What to do — With the line containing "4. 🗣 Commented" as the first and the final line of the entries as the last, repeat exactly the lines in that span, including both.

(Excerpts from a dataset)
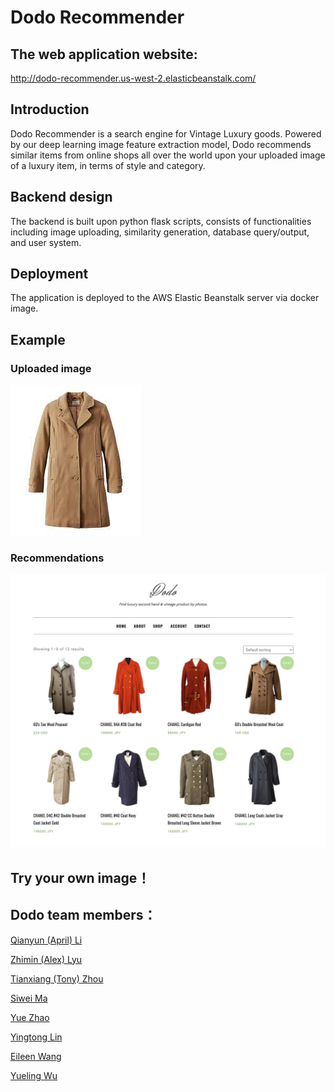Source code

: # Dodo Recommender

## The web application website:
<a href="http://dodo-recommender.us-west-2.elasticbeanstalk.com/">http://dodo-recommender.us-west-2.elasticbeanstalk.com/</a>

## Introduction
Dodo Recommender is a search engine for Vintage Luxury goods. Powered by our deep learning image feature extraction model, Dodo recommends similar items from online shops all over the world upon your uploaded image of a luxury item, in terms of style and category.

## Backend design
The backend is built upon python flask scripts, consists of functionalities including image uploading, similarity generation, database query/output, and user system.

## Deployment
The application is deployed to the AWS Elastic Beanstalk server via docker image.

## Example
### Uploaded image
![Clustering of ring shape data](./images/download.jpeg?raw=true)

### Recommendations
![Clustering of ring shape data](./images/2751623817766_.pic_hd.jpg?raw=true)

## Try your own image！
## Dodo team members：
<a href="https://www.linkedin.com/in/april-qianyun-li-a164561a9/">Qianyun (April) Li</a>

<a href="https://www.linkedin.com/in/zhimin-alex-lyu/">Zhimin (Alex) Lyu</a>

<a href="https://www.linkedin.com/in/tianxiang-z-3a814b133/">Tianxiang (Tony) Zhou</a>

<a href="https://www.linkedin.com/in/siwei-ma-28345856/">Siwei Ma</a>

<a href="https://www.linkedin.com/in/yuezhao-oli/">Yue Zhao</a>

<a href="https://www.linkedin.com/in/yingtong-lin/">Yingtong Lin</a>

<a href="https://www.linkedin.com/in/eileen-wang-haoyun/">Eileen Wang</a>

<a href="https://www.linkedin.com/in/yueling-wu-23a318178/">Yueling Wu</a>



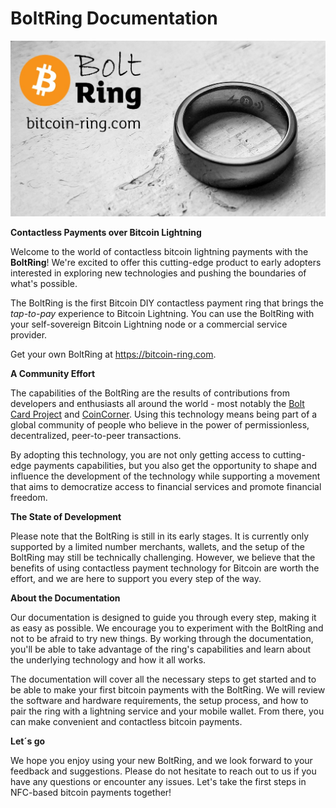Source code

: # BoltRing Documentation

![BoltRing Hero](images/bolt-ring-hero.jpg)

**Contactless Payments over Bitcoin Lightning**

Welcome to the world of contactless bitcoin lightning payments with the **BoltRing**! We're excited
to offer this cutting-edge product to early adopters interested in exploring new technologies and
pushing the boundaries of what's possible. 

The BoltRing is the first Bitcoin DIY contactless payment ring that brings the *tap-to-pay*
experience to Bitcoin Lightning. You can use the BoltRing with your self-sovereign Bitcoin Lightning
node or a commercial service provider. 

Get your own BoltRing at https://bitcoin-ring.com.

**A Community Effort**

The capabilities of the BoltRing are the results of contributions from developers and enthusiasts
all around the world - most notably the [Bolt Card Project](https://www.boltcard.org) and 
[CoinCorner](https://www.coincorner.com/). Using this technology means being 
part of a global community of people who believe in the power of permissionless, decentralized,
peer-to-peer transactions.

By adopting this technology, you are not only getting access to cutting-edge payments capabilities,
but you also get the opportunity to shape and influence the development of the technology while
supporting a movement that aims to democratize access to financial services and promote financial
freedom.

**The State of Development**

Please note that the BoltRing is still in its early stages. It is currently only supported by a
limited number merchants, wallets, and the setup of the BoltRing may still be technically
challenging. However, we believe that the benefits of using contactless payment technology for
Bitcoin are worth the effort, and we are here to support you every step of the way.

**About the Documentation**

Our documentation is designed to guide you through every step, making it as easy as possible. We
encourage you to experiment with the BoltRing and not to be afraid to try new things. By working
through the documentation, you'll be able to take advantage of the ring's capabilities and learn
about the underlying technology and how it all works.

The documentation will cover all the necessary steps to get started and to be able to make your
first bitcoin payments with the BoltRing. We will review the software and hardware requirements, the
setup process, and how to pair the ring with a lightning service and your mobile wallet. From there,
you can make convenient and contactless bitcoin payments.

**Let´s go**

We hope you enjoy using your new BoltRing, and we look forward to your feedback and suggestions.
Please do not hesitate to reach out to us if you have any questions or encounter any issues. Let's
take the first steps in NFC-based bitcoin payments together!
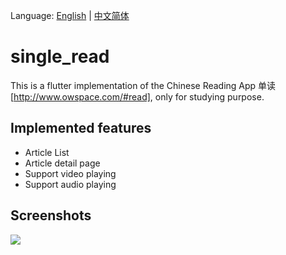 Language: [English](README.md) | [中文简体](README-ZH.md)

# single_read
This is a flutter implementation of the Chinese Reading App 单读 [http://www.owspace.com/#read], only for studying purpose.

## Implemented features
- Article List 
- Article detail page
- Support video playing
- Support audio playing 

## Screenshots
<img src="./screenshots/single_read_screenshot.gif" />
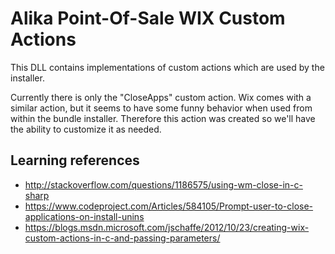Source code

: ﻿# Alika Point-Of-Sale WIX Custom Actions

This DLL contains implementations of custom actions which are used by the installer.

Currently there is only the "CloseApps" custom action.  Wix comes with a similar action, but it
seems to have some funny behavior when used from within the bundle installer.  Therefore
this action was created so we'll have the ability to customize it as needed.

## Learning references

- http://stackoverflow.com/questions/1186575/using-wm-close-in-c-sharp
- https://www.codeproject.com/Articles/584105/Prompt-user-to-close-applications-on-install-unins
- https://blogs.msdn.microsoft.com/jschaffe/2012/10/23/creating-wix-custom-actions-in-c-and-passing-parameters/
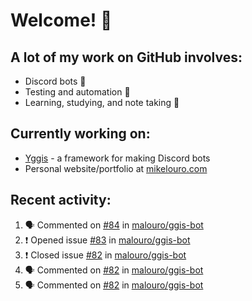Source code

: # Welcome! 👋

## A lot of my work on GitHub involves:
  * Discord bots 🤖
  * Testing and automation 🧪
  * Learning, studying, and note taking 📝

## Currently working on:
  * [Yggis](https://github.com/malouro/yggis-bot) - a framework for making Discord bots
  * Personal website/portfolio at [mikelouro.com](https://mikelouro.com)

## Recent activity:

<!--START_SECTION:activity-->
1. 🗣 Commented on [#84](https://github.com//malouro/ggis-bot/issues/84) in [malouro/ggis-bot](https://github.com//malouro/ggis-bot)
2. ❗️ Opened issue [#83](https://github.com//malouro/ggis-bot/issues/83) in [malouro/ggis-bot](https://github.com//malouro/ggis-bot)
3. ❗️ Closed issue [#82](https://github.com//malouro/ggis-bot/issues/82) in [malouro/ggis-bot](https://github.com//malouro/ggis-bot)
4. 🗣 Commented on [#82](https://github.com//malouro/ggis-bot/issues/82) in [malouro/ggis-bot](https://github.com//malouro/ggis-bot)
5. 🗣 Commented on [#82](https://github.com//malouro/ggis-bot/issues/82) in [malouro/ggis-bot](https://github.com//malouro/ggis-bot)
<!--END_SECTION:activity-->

Exercise solution —
4. 🗣 Commented on [#82](https://github.com//malouro/ggis-bot/issues/82) in [malouro/ggis-bot](https://github.com//malouro/ggis-bot)
5. 🗣 Commented on [#82](https://github.com//malouro/ggis-bot/issues/82) in [malouro/ggis-bot](https://github.com//malouro/ggis-bot)
<!--END_SECTION:activity-->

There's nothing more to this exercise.